> _ABOUT THIS TASK_
Your task is to filter the entries and copy every line containing the string "values".

> _Data excerpts_
####################

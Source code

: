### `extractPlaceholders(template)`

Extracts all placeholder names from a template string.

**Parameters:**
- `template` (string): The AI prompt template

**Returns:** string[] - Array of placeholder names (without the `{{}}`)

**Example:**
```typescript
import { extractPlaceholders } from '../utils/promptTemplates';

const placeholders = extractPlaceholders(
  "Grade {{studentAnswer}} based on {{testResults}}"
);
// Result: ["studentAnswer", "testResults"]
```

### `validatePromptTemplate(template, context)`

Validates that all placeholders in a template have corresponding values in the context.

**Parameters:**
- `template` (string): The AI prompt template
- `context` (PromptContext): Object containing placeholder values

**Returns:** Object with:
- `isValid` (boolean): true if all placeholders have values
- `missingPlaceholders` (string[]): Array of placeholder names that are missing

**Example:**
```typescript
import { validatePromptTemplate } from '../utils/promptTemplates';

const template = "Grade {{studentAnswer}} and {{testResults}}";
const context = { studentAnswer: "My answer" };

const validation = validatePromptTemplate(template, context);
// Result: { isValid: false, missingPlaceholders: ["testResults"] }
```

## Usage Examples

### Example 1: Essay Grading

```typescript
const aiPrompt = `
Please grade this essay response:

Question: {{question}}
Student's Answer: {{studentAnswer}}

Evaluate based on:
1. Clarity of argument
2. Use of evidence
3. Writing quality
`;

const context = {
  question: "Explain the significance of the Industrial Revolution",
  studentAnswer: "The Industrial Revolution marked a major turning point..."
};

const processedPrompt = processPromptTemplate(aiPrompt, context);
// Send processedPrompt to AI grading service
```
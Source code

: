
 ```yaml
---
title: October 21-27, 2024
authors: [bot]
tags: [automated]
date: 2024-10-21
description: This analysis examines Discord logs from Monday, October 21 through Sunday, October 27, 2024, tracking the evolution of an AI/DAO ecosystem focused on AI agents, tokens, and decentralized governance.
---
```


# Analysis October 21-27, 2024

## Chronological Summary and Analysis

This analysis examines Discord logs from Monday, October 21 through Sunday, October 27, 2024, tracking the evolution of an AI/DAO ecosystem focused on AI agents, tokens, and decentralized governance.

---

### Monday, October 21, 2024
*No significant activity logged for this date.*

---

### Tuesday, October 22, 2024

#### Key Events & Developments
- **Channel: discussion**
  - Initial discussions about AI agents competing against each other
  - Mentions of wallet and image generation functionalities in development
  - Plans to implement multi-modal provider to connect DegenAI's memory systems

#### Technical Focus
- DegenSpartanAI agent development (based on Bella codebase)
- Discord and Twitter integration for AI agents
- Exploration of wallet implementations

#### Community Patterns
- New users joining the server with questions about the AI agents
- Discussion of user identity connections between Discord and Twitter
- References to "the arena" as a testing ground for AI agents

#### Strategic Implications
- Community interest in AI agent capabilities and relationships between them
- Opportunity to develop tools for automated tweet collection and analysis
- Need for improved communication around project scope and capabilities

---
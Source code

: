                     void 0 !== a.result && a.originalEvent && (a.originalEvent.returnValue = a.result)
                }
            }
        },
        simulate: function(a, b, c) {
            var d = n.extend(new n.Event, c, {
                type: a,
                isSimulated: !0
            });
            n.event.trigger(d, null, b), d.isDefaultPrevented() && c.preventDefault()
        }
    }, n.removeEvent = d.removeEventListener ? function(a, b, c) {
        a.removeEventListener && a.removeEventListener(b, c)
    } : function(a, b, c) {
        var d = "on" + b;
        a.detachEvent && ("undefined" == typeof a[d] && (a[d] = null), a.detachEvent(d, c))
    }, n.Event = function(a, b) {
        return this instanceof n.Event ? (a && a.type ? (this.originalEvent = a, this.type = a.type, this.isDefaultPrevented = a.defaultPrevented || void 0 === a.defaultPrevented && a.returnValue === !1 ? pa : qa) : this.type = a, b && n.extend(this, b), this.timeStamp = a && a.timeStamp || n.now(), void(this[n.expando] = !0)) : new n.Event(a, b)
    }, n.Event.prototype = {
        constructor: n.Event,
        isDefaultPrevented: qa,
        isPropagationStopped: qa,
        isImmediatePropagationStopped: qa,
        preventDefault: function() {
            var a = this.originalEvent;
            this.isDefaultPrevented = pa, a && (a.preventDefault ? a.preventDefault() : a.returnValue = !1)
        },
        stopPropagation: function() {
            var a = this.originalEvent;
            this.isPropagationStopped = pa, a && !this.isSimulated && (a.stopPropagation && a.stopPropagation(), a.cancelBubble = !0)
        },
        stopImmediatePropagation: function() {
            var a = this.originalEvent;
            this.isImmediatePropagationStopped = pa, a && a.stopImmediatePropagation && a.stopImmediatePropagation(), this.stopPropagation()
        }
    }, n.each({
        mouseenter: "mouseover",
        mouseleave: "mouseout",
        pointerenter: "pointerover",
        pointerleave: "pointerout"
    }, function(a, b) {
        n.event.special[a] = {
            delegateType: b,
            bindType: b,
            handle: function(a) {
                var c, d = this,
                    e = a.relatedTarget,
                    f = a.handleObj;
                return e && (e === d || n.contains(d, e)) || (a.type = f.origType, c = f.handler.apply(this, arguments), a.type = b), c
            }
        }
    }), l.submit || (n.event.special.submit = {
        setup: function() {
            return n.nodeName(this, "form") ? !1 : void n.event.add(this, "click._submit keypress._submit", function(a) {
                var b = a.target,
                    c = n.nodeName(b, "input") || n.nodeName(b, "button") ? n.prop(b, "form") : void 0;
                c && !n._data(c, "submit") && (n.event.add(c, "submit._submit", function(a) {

####################

> _RESPONSE_
Validates that all placeholders in a template have corresponding values in the context.
- `context` (PromptContext): Object containing placeholder values
- `isValid` (boolean): true if all placeholders have values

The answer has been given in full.